Maybe just one last one was just the units that you had earmarked for the Pinnacle project. Are those things that you can re-purpose for a data center customer?
Potentially, yes.
Our next question coming from the line of Julian Demoulin-Smith with Jefferies.
This is Tanner on for Julian. Maybe just a follow-up on John's question regarding the developing Phase II discussion. Are the potential counterparties you're speaking with the same kind of subset and type of customers, the same types of goals as that of Phase 1? And do you see discussions progressing similarly to the ones you've had over the past year?
Yes. What I would say is that our discussions are with a singular, I would say, customer and they would encompass not only sort of Phase 1, but Phase 2.
Okay. Great. And then I just wanted to follow up on your Centralia commentary and the extended timing. Do you still view the opportunity through the lens of a specific and singular customer with a well-defined development plan on site? Or are there, at this point, competing visions or counterparties under deliberation?

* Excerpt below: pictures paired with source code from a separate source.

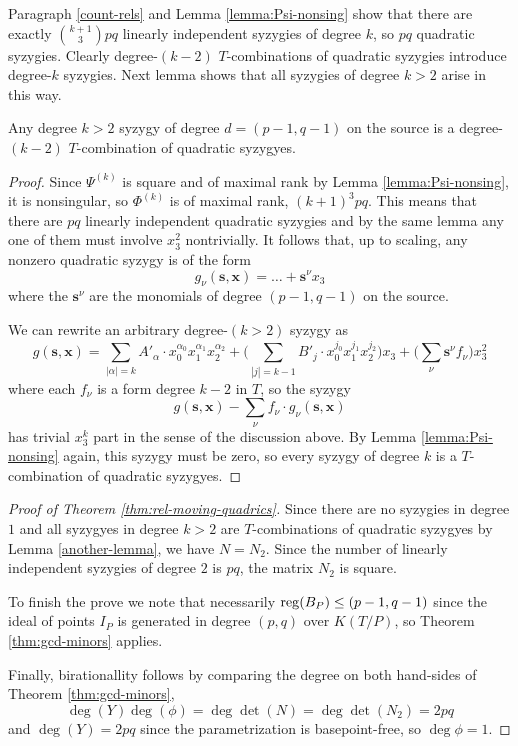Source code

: \documentclass[fleqn,reqno]{amsart}
\numberwithin{first}{chapter}
\numberwithin{section}{chapter}
\numberwithin{equation}{first}
\begin{document}
\begin{paragraph}
	Paragraph \ref{count-rels} and Lemma \ref{lemma:Psi-nonsing} show that there are exactly
	$\binom{k+1}{3}pq$ linearly independent syzygies of degree $k$, so $pq$ quadratic syzygies.
	Clearly degree-$(k-2)$ $T$-combinations of quadratic syzygies introduce degree-$k$ syzygies.
	Next lemma shows that all syzygies of degree $k>2$ arise in this way.
\end{paragraph}

\begin{lemma}
	\label{another-lemma}
	Any degree $k>2$ syzygy of degree $d=(p-1,q-1)$ on the source is a degree-$(k-2)$
	$T$-combination of quadratic syzygyes.
\end{lemma}

\begin{proof}
	Since $\Psi^{(k)}$ is square and of maximal rank by Lemma \ref{lemma:Psi-nonsing},
	it is nonsingular, so $\Phi^{(k)}$ is of maximal rank, $(k+1)^3pq$.
	This means that there are $pq$ linearly independent quadratic syzygies
	and by the same lemma any one of them must involve $x_3^2$ nontrivially.
	It follows that, up to scaling, any nonzero quadratic syzygy is of the form
	\[
		g_\nu(\mathbf s,\mathbf x)=\ldots+{\mathbf{s}}^\nu x_3
	\]
	where the $\mathbf{s}^\nu$ are the monomials of degree $(p-1,q-1)$ on the source.
	
	We can rewrite an arbitrary degree-$(k>2)$ syzygy as
	\[
		g(\mathbf s, \mathbf x)=\sum_{|\alpha|=k} A'_\alpha\cdot
		x_0^{\alpha_0}x_1^{\alpha_1}x_2^{\alpha_2}+
		\big(\sum_{|j|=k-1} B'_{j}\cdot
		x_0^{j_0}x_1^{j_1}x_2^{j_2}\big)x_3+
		\big(\sum_\nu \mathbf{s}^\nu f_\nu\big)x_3^2
	\]
	where each $f_\nu$ is a form degree $k-2$ in $T$, so the syzygy
	\[
		g(\mathbf s, \mathbf x)-\sum_\nu f_\nu\cdot g_\nu(\mathbf s, \mathbf x)
	\]
	has trivial $x_3^k$ part in the sense of the discussion above.
	By Lemma \ref{lemma:Psi-nonsing} again, this syzygy must be zero,
	so every syzygy of degree $k$ is a $T$-combination of quadratic syzygyes.
\end{proof}

\begin{proof}[\titlestyle Proof of Theorem \ref{thm:rel-moving-quadrics}]
	Since there are no syzygies in degree $1$ and all syzygyes in degree $k>2$ are $T$-combinations
	of quadratic syzygyes by Lemma \ref{another-lemma},
	we have $N=N_2$. Since the number of linearly independent syzygies
	of degree $2$ is $pq$, the matrix $N_2$ is square.
	
	To finish the prove we note that necessarily $\operatorname{reg}(B_P)\leq(p-1,q-1)$ since the ideal of points
	$I_P$ is generated in degree $(p,q)$ over $K(T/P)$,
	so Theorem \ref{thm:gcd-minors} applies.
	
	Finally, birationallity follows by comparing the degree on both hand-sides of Theorem \ref{thm:gcd-minors},
	\[
		\deg(Y)\deg(\phi)=\deg\det (N)=\deg\det(N_2)=2pq
	\]
	and $\deg(Y)=2pq$ since the parametrization is basepoint-free, so $\deg\phi=1$.
\end{proof}
\end{document}
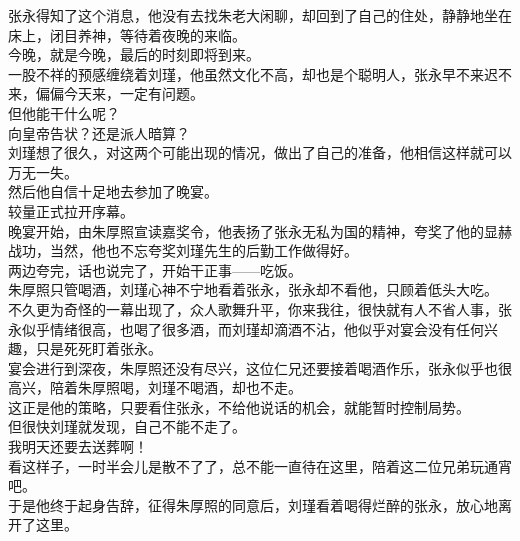 \begin{multicols}{\theparacolNo}
张永得知了这个消息，他没有去找朱老大闲聊，却回到了自己的住处，静静地坐在床上，闭目养神，等待着夜晚的来临。\\

今晚，就是今晚，最后的时刻即将到来。\\

一股不祥的预感缠绕着刘瑾，他虽然文化不高，却也是个聪明人，张永早不来迟不来，偏偏今天来，一定有问题。\\

但他能干什么呢？\\

向皇帝告状？还是派人暗算？\\

刘瑾想了很久，对这两个可能出现的情况，做出了自己的准备，他相信这样就可以万无一失。\\

然后他自信十足地去参加了晚宴。\\

较量正式拉开序幕。\\

晚宴开始，由朱厚照宣读嘉奖令，他表扬了张永无私为国的精神，夸奖了他的显赫战功，当然，他也不忘夸奖刘瑾先生的后勤工作做得好。\\

两边夸完，话也说完了，开始干正事——吃饭。\\

朱厚照只管喝酒，刘瑾心神不宁地看着张永，张永却不看他，只顾着低头大吃。\\

不久更为奇怪的一幕出现了，众人歌舞升平，你来我往，很快就有人不省人事，张永似乎情绪很高，也喝了很多酒，而刘瑾却滴酒不沾，他似乎对宴会没有任何兴趣，只是死死盯着张永。\\

宴会进行到深夜，朱厚照还没有尽兴，这位仁兄还要接着喝酒作乐，张永似乎也很高兴，陪着朱厚照喝，刘瑾不喝酒，却也不走。\\

这正是他的策略，只要看住张永，不给他说话的机会，就能暂时控制局势。\\

但很快刘瑾就发现，自己不能不走了。\\

我明天还要去送葬啊！\\

看这样子，一时半会儿是散不了了，总不能一直待在这里，陪着这二位兄弟玩通宵吧。\\

于是他终于起身告辞，征得朱厚照的同意后，刘瑾看着喝得烂醉的张永，放心地离开了这里。\\


\end{multicols}
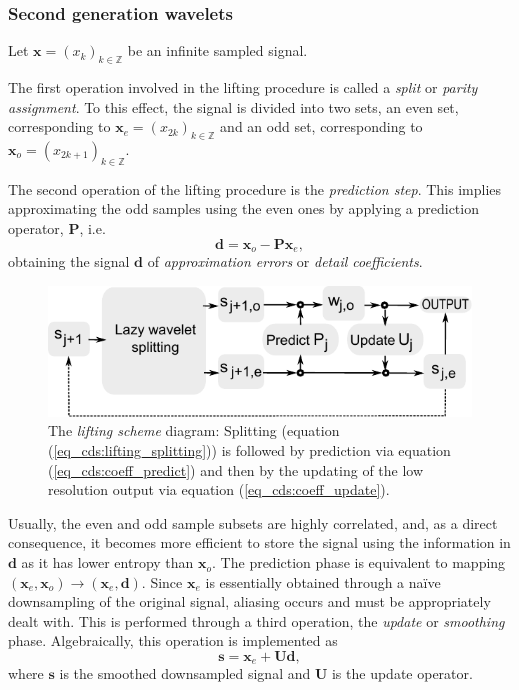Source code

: \documentclass[graybox]{svmult}
\begin{document}
	\subsubsection{Second generation wavelets}
	Let $\mathbf{x} = (x_k)_{k\in \mathbb{Z}}$ be an infinite sampled signal.
	
	The first operation involved in the lifting procedure is called a \emph{split} or \emph{parity assignment}. To this effect, the signal is divided into two sets, an even set, corresponding to $\mathbf{x}_e = (x_{2k})_{k\in \mathbb{Z}}$ and an odd set, corresponding to $\mathbf{x}_o = (x_{2k+1})_{k\in\mathbb{Z}}$.
	
	The second operation of the lifting procedure is the \emph{prediction step}. This implies approximating the odd samples using the even ones by applying a prediction operator, $\mathbf{P}$, i.e.
	\begin{equation}
	\mathbf{d} = \mathbf{x}_o - \mathbf{P} \mathbf{x}_e,
	\end{equation}
	obtaining the signal $\mathbf{d}$ of \emph{approximation errors} or \emph{detail coefficients}.
	
	
	\begin{figure}[t]
		\centering
		\includegraphics[width=\textwidth]{lifting_diagram}
		\caption{The \emph{lifting scheme} diagram: Splitting (equation (\ref{eq_cds:lifting_splitting})) is followed by prediction via equation (\ref{eq_cds:coeff_predict}) and then by the updating of the low resolution output via equation (\ref{eq_cds:coeff_update}).}
		\label{fig_cds:lifting_diagram}
	\end{figure}
	
	
	Usually, the even and odd sample subsets are highly correlated, and, as a direct consequence, it becomes more efficient to store the signal using the information in $\mathbf{d}$ as it has lower entropy than $\mathbf{x}_o$. The prediction phase is equivalent to mapping $(\mathbf{x}_e, \mathbf{x}_o) \to (\mathbf{x}_e, \mathbf{d})$. Since $\mathbf{x}_e$ is essentially obtained through a na\"ive downsampling of the original signal, aliasing occurs and must be appropriately dealt with. This is performed through a third operation, the \emph{update} or \emph{smoothing} phase. Algebraically, this operation is implemented as
	\begin{equation}
	\mathbf{s} = \mathbf{x}_e + \mathbf{U}\mathbf{d},
	\end{equation}
	where $\mathbf{s}$ is the smoothed downsampled signal and $\mathbf{U}$ is the update operator. 
	
\end{document}
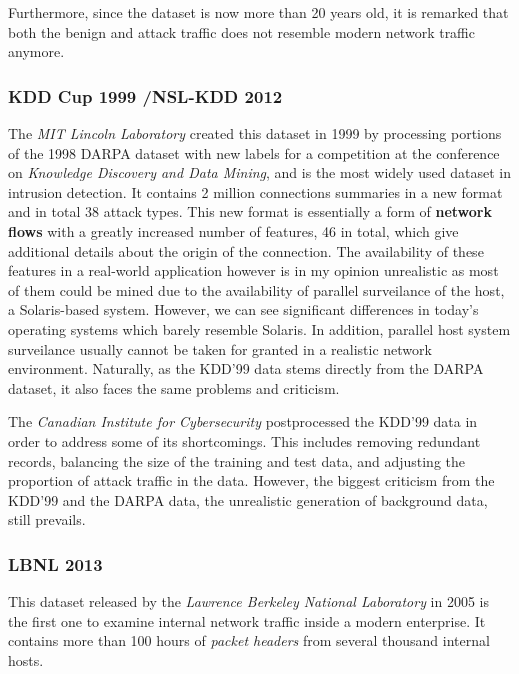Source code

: \documentclass[a4paper,12pt,twoside]{report}
\begin{document}
Furthermore, since the dataset is now more than 20 years old, it is remarked that both the benign and attack traffic does not resemble modern network traffic anymore. 

\subsubsection*{KDD Cup 1999 \cite{cup1999data,cup1999dataset}/NSL-KDD 2012 \cite{tavallaee2012nsl}}

The \textit{MIT Lincoln Laboratory} created this dataset in 1999 by processing portions of the 1998 DARPA dataset with new labels for a competition at the conference on \textit{Knowledge Discovery and Data Mining}, and is the most widely used dataset in intrusion detection. It contains 2 million connections summaries in a new format and in total 38 attack types. This new format is essentially a form of \textbf{network flows} with a greatly increased number of features, 46 in total, which give additional details about the origin of the connection. The availability of these features in a real-world application however is in my opinion unrealistic as most of them could be mined due to the availability of parallel surveilance of the host, a Solaris-based system. However, we can see significant differences in today's operating systems which barely resemble Solaris. In addition, parallel host system surveilance usually cannot be taken for granted in a realistic network environment. Naturally, as the KDD'99 data stems directly from the DARPA dataset, it also faces the same problems and criticism. 

The \textit{Canadian Institute for Cybersecurity} postprocessed the KDD'99 data in order to address some of its shortcomings. This includes removing redundant records, balancing the size of the training and test data, and adjusting the proportion of attack traffic in the data. However, the biggest criticism from the KDD'99 and the DARPA data, the unrealistic generation of background data, still prevails.

\subsubsection*{LBNL 2013 \cite{pang2005first}}

This dataset released by the \textit{Lawrence Berkeley National Laboratory} in 2005 is the first one to examine internal network traffic inside a modern enterprise. It contains more than 100 hours of \textit{packet headers} from several thousand internal hosts. 
\end{document}
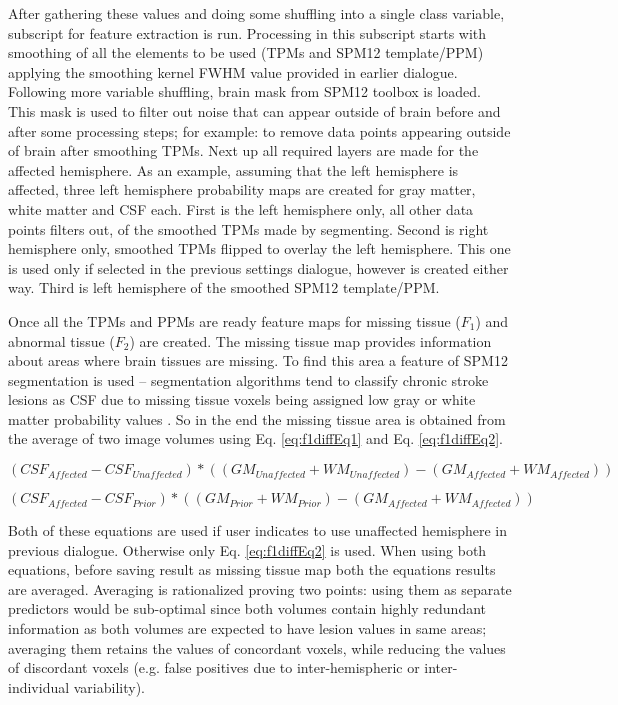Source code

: \documentclass[12pt]{article}
\begin{document}
After gathering these values and doing some shuffling into a single class variable, subscript for feature extraction is run. Processing in this subscript starts with smoothing of all the elements to be used (TPMs and SPM12 template/PPM) applying the smoothing kernel FWHM value provided in earlier dialogue. Following more variable shuffling, brain mask from SPM12 toolbox is loaded. This mask is used to filter out noise that can appear outside of brain before and after some processing steps; for example: to remove data points appearing outside of brain after smoothing TPMs. Next up all required layers are made for the affected hemisphere. As an example, assuming that the left hemisphere is affected, three left hemisphere probability maps are created for gray matter, white matter and CSF each. First is the left hemisphere only, all other data points filters out, of the smoothed TPMs made by segmenting. Second is right hemisphere only, smoothed TPMs flipped to overlay the left hemisphere. This one is used only if selected in the previous settings dialogue, however is created either way. Third is left hemisphere of the smoothed SPM12 template/PPM.

Once all the TPMs and PPMs are ready feature maps for missing tissue ($F_1$) and abnormal tissue ($F_2$) are created. The missing tissue map provides information about areas where brain tissues are missing. To find this area a feature of SPM12 segmentation is used – segmentation algorithms tend to classify chronic stroke lesions as CSF due to missing tissue voxels being assigned low gray or white matter probability values \cite{seghier2008lesion, wilke2011manual}. So in the end the missing tissue area is obtained from the average of two image volumes using Eq. \ref{eq:f1diffEq1} and Eq. \ref{eq:f1diffEq2}.

\begin{equation}
\label{eq:f1diffEq1}
(CSF_{Affected}-CSF_{Unaffected})*((GM_{Unaffected}+WM_{Unaffected})-(GM_{Affected}+WM_{Affected}))
\end{equation}

\begin{equation}
\label{eq:f1diffEq2}
(CSF_{Affected}-CSF_{Prior})*((GM_{Prior}+WM_{Prior})-(GM_{Affected}+WM_{Affected}))
\end{equation}

Both of these equations are used if user indicates to use unaffected hemisphere in previous dialogue. Otherwise only Eq. \ref{eq:f1diffEq2} is used. When using both equations, before saving result as missing tissue map both the equations results are averaged. Averaging is rationalized proving two points: using them as separate predictors would be sub-optimal since both volumes contain highly redundant information as both volumes are expected to have lesion values in same areas; averaging them retains the values of concordant voxels, while reducing the values of discordant voxels (e.g. false positives due to inter-hemispheric or inter-individual variability)\cite{griffis2016voxel}.
\end{document}
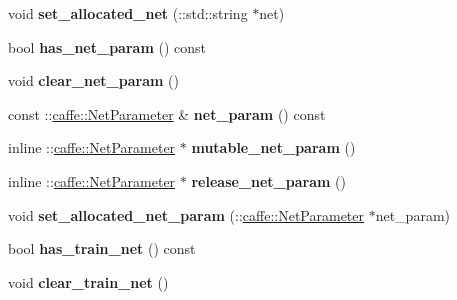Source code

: \begin{DoxyCompactItemize}
void {\bfseries set\+\_\+allocated\+\_\+net} (\+::std\+::string $\ast$net)
\item 
\mbox{\label{classcaffe_1_1_solver_parameter_a3db057fb4ef4e1ed1f714d9437055df9}} 
bool {\bfseries has\+\_\+net\+\_\+param} () const
\item 
\mbox{\label{classcaffe_1_1_solver_parameter_a7d81d9152723a70653d2a8ea1299eea5}} 
void {\bfseries clear\+\_\+net\+\_\+param} ()
\item 
\mbox{\label{classcaffe_1_1_solver_parameter_a60a9bda69e37b29630eb76765cdd3c18}} 
const \+::\mbox{\hyperlink{classcaffe_1_1_net_parameter}{caffe\+::\+Net\+Parameter}} \& {\bfseries net\+\_\+param} () const
\item 
\mbox{\label{classcaffe_1_1_solver_parameter_ae09647fbabc2055a4c6ed91e6dfcbce9}} 
inline \+::\mbox{\hyperlink{classcaffe_1_1_net_parameter}{caffe\+::\+Net\+Parameter}} $\ast$ {\bfseries mutable\+\_\+net\+\_\+param} ()
\item 
\mbox{\label{classcaffe_1_1_solver_parameter_a5c4469b21c463e15e77201fbe851dc22}} 
inline \+::\mbox{\hyperlink{classcaffe_1_1_net_parameter}{caffe\+::\+Net\+Parameter}} $\ast$ {\bfseries release\+\_\+net\+\_\+param} ()
\item 
\mbox{\label{classcaffe_1_1_solver_parameter_a36ef6ac200c94c298c5bbb021f3d6eb4}} 
void {\bfseries set\+\_\+allocated\+\_\+net\+\_\+param} (\+::\mbox{\hyperlink{classcaffe_1_1_net_parameter}{caffe\+::\+Net\+Parameter}} $\ast$net\+\_\+param)
\item 
\mbox{\label{classcaffe_1_1_solver_parameter_ae29c741f5b6047eafef5c8361a2e06aa}} 
bool {\bfseries has\+\_\+train\+\_\+net} () const
\item 
\mbox{\label{classcaffe_1_1_solver_parameter_afeeb9d26b00b78423252af771fec9966}} 
void {\bfseries clear\+\_\+train\+\_\+net} ()
\item 
\mbox{\label{classcaffe_1_1_solver_parameter_a833a6a998c7e346814fd233f83d22f35}} 

\end{DoxyCompactItemize}
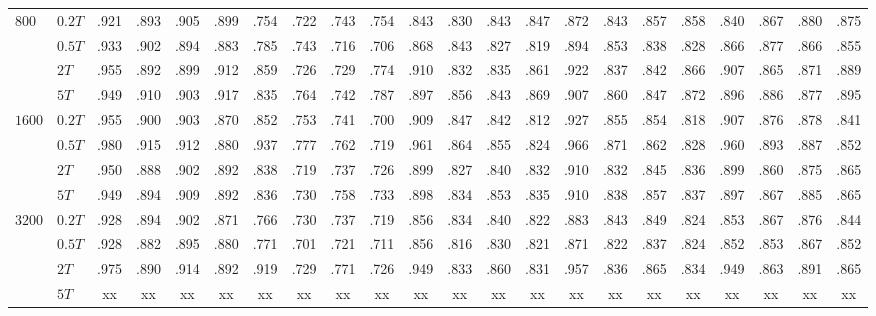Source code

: \begin{sidewaystable}
\begin{tabular}{llcccccccccccccccccccc}
\hline
$800$ 	& $0.2T$ 	& .921& .893& .905& .899& .754& .722& .743& .754& .843& .830& .843& .847& .872& .843& .857& .858& .840& .867& .880& .875\\
		& $0.5T$ 	& .933& .902& .894& .883& .785& .743& .716& .706& .868& .843& .827& .819& .894& .853& .838& .828& .866& .877& .866& .855\\
		& $2T$ 		& .955& .892& .899& .912& .859& .726& .729& .774& .910& .832& .835& .861& .922& .837& .842& .866& .907& .865& .871& .889\\
		& $5T$ 		& .949& .910& .903& .917& .835& .764& .742& .787& .897& .856& .843& .869& .907& .860& .847& .872& .896& .886& .877& .895\\
\hline
$1600$	& $0.2T$ 	& .955& .900& .903& .870& .852& .753& .741& .700& .909& .847& .842& .812& .927& .855& .854& .818& .907& .876& .878& .841\\
		& $0.5T$ 	& .980& .915& .912& .880& .937& .777& .762& .719& .961& .864& .855& .824& .966& .871& .862& .828& .960& .893& .887& .852\\
		& $2T$ 		& .950& .888& .902& .892& .838& .719& .737& .726& .899& .827& .840& .832& .910& .832& .845& .836& .899& .860& .875& .865\\
		& $5T$ 		& .949& .894& .909& .892& .836& .730& .758& .733& .898& .834& .853& .835& .910& .838& .857& .837& .897& .867& .885& .865\\
\hline
$3200$ 	& $0.2T$ 	& .928& .894& .902& .871& .766& .730& .737& .719& .856& .834& .840& .822& .883& .843& .849& .824& .853& .867& .876& .844\\
		& $0.5T$ 	& .928& .882& .895& .880& .771& .701& .721& .711& .856& .816& .830& .821& .871& .822& .837& .824& .852& .853& .867& .852\\
		& $2T$ 		& .975& .890& .914& .892& .919& .729& .771& .726& .949& .833& .860& .831& .957& .836& .865& .834& .949& .863& .891& .865\\
		& $5T$ 		& xx & xx & xx & xx & xx & xx & xx & xx & xx & xx & xx & xx & xx & xx & xx & xx & xx & xx & xx & xx\\
\hline
\end{tabular}
\end{sidewaystable}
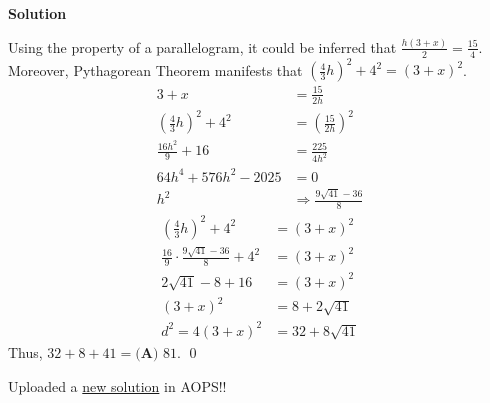 \documentclass{article}
\newenvironment{solution}{\begin{trivlist}\item[]{\bf Solution}}{\qed \end{trivlist}}
\begin{document}
\begin{solution}
\begin{center}
\end{center}
Using the property of a parallelogram, it could be inferred that $\frac{h(3+x)}{2}=\frac{15}{4}$. Moreover, Pythagorean Theorem manifests that $\left(\frac{4}{3}h\right)^2+4^2=(3+x)^2$.
\begin{align*}
    3+x&=\frac{15}{2h} \\
    \left(\frac{4}{3}h\right)^2+4^2&=\left(\frac{15}{2h}\right)^2 \\
    \frac{16h^2}{9}+16&=\frac{225}{4h^2} \\
    64h^4+576h^2-2025&=0 \\
    h^2&\Rightarrow\frac{9\sqrt{41}-36}{8}
\end{align*}
\begin{align*}
    \left(\frac{4}{3}h\right)^2+4^2&=(3+x)^2 \\
    \frac{16}{9}\cdot\frac{9\sqrt{41}-36}{8}+4^2&=(3+x)^2 \\
    2\sqrt{41}-8+16&=(3+x)^2 \\
    (3+x)^2&=8+2\sqrt{41} \\
    d^2=4(3+x)^2&=32+8\sqrt{41}
\end{align*}
Thus, $32+8+41=\boxed{\textbf{(A) }81}$.
\end{solution}
Uploaded a \href{https://artofproblemsolving.com/wiki/index.php/2021_AMC_12B_Problems/Problem_24#Solution_8}{new solution} in AOPS!! \\

\newpage
\end{document}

The work we are doing at Centralia focuses on fulfilling the requirements of a specific customer in that area, which involves dedicating the entire facility to this customer for a lengthy period by converting coal-fired generation to natural gas. This would entail a long-term purchase or tolling agreement for the facility. Capital investment will be necessary to facilitate the conversion from coal to natural gas, but it relates to the existing infrastructure we have at Centralia Unit 2. Additionally, we have a significant geographic presence in the region, and our team is actively investigating opportunities to incorporate other forms of generation, likely starting with renewables such as solar or wind, or potentially on-site storage. This could serve not only the primary customer but also other clients as well. The site is located about 80 kilometers or 60 miles from Seattle, offering a strong location with a skilled workforce and ample transmission capacity. It is ideally positioned within the grid, and we believe this unit is essential for maintaining grid reliability in that area.
There are no further questions in the queue. I would now like to turn it back to Stephanie Paris for any closing remarks.
Thank you, everyone. That concludes our call for today. If you have any further questions, please don't hesitate to reach out to the TransAlta Investor Relations team.
This concludes today's conference call. Thank you for your participation, and you may now disconnect.